● **YOUR OBJECTIVE**
Spot each line in the records below where the word "Design" occurs, then copy it.

● **RECORDS SUPPLIED**
-- Opening Marker --
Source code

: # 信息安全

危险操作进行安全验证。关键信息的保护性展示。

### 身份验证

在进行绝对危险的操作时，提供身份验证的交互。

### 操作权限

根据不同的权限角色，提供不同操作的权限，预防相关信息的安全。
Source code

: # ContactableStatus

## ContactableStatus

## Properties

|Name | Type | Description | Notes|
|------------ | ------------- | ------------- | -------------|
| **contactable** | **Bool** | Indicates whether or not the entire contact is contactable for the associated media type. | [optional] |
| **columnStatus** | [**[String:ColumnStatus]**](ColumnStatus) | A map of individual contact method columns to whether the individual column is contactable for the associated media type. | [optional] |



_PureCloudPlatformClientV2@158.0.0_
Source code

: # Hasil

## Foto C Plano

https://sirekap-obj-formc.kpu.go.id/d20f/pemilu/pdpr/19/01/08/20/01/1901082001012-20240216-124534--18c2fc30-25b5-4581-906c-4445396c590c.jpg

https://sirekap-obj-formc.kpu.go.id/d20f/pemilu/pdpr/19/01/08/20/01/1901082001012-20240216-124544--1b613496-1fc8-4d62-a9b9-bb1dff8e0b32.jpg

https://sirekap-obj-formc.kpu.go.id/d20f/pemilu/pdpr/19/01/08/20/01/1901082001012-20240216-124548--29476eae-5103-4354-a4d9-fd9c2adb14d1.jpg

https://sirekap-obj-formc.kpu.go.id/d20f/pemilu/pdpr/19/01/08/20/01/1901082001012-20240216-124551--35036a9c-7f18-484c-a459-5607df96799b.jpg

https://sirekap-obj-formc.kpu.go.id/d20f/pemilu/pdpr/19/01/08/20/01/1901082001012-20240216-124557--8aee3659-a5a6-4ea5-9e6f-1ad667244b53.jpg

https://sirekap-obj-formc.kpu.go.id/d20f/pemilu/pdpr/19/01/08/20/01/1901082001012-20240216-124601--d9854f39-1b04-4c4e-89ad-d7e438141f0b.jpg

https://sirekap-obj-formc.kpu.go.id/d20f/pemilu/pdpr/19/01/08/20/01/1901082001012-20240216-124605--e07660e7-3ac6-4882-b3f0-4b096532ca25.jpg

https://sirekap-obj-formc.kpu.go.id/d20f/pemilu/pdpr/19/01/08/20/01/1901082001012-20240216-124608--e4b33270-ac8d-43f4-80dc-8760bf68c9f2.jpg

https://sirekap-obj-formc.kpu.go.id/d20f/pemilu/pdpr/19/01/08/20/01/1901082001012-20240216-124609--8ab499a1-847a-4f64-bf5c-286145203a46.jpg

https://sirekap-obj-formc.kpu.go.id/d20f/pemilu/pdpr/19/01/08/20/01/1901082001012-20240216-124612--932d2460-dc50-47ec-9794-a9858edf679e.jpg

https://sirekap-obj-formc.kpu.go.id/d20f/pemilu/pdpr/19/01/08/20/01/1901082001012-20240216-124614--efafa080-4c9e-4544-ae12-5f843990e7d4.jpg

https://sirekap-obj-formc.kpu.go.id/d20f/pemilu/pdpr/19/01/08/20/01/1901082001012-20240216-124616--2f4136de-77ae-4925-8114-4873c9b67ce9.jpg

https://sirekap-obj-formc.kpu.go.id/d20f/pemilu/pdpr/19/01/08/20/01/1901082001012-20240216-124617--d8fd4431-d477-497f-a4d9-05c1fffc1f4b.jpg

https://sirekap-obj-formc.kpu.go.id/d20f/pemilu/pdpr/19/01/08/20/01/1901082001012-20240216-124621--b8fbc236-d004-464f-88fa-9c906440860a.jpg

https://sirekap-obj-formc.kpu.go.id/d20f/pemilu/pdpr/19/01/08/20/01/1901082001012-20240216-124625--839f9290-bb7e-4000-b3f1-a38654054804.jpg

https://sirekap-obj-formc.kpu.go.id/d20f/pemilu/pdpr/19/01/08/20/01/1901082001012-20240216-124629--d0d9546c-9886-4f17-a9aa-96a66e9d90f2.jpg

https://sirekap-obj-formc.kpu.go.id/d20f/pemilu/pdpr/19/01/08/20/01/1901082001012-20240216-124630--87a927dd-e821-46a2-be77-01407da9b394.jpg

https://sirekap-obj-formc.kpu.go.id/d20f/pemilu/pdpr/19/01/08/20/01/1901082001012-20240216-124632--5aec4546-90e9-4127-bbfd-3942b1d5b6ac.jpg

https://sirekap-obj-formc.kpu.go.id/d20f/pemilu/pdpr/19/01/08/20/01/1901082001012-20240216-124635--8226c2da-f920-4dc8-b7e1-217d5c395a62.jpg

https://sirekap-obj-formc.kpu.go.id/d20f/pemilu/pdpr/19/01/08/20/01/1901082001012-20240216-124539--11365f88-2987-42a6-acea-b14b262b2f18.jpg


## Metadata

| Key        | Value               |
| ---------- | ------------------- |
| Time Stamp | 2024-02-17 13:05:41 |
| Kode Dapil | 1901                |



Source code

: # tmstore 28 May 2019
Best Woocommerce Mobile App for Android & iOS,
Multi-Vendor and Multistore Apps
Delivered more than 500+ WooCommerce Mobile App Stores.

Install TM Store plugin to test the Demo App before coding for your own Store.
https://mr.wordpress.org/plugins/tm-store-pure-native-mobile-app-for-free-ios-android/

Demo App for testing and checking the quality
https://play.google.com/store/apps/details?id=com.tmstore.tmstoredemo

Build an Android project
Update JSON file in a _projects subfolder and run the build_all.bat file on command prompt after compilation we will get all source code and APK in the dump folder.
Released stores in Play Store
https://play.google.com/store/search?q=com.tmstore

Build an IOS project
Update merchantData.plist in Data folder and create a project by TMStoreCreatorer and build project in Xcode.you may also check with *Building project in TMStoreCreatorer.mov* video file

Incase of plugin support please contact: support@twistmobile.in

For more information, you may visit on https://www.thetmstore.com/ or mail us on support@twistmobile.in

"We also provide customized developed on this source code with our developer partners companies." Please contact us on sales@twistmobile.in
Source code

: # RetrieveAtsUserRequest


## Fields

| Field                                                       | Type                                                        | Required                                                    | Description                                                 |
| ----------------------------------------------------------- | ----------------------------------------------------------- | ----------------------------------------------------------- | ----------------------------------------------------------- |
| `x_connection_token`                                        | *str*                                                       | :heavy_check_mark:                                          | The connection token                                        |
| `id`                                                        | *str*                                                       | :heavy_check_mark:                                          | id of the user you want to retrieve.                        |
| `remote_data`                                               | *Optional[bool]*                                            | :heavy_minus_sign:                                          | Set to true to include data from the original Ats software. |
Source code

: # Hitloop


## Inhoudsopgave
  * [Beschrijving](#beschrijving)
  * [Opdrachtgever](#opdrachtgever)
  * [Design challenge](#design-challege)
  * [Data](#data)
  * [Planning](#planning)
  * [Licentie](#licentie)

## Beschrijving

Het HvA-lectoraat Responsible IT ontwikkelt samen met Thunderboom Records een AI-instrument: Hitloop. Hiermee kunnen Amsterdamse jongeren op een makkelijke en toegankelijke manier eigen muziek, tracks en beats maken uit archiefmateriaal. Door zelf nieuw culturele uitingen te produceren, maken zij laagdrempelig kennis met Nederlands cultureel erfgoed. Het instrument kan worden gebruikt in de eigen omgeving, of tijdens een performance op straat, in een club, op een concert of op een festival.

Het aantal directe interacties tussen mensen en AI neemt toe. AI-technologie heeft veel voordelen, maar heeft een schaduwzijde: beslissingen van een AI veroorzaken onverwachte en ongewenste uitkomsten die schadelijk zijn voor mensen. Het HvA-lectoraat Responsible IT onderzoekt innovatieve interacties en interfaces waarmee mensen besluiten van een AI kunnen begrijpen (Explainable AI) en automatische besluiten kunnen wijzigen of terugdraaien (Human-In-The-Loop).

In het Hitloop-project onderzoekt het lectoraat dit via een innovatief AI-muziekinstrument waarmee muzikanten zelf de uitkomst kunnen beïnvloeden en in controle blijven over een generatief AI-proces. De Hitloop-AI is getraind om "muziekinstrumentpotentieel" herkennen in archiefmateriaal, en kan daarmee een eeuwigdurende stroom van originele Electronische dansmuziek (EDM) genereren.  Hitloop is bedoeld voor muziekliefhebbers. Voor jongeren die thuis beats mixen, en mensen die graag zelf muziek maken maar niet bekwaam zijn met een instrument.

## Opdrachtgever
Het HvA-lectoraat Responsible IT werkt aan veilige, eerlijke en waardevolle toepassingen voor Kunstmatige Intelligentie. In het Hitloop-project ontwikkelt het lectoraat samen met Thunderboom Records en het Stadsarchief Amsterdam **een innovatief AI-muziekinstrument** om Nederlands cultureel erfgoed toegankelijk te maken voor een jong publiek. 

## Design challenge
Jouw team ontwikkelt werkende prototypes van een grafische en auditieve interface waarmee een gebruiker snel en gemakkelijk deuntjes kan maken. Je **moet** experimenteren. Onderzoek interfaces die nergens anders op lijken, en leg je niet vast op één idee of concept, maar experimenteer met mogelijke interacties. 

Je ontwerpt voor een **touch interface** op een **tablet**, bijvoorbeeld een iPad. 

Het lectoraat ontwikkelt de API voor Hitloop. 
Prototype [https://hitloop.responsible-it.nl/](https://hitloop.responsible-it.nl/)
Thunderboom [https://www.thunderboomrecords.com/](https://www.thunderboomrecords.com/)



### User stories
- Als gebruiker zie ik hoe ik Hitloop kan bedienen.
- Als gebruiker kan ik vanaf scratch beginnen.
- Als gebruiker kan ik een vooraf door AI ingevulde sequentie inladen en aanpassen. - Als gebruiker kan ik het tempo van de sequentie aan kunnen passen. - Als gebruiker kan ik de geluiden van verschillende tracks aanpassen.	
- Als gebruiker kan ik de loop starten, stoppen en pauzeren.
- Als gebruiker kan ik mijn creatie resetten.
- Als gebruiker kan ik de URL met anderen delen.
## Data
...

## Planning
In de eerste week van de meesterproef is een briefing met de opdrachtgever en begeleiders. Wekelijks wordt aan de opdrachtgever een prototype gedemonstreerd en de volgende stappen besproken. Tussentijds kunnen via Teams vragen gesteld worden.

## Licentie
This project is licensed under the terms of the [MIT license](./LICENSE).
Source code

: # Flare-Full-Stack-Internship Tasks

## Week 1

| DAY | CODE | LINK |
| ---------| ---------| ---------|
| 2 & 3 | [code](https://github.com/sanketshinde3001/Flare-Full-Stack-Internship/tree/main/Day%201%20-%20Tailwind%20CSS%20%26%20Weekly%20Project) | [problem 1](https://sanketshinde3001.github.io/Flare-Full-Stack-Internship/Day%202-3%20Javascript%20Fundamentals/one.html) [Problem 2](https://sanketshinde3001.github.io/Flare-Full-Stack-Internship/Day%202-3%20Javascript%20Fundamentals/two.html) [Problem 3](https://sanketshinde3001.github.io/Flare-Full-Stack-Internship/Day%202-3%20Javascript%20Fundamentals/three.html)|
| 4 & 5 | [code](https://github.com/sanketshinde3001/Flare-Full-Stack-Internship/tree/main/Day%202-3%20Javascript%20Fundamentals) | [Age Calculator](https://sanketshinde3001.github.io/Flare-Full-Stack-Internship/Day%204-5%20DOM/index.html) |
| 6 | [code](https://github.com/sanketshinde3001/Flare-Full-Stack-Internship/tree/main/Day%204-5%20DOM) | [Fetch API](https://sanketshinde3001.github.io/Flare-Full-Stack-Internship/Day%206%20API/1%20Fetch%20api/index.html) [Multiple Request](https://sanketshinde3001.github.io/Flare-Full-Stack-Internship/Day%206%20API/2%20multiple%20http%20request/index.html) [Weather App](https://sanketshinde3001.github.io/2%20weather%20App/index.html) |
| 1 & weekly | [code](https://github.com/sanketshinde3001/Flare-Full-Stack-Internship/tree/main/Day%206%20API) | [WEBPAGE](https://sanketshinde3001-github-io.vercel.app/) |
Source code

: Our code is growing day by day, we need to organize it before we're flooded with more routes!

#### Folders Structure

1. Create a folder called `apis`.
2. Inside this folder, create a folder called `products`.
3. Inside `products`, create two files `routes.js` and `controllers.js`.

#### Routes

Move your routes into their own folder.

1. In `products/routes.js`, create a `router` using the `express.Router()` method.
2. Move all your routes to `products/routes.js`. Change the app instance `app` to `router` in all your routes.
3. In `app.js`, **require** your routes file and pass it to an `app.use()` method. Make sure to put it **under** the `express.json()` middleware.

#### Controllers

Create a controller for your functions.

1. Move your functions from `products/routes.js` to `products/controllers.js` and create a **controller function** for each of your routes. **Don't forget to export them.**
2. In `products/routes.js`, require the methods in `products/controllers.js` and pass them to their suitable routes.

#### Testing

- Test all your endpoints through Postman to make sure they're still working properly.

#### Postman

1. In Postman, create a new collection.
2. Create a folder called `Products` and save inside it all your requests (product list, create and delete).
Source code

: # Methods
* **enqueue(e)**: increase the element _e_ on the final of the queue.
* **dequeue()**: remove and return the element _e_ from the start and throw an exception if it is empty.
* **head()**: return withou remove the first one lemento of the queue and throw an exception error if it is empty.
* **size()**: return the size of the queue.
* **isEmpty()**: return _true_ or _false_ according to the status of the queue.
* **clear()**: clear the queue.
-- Closing Marker --
● **SOLVED PROBLEM**
  * [Design challenge](#design-challege)
## Design challenge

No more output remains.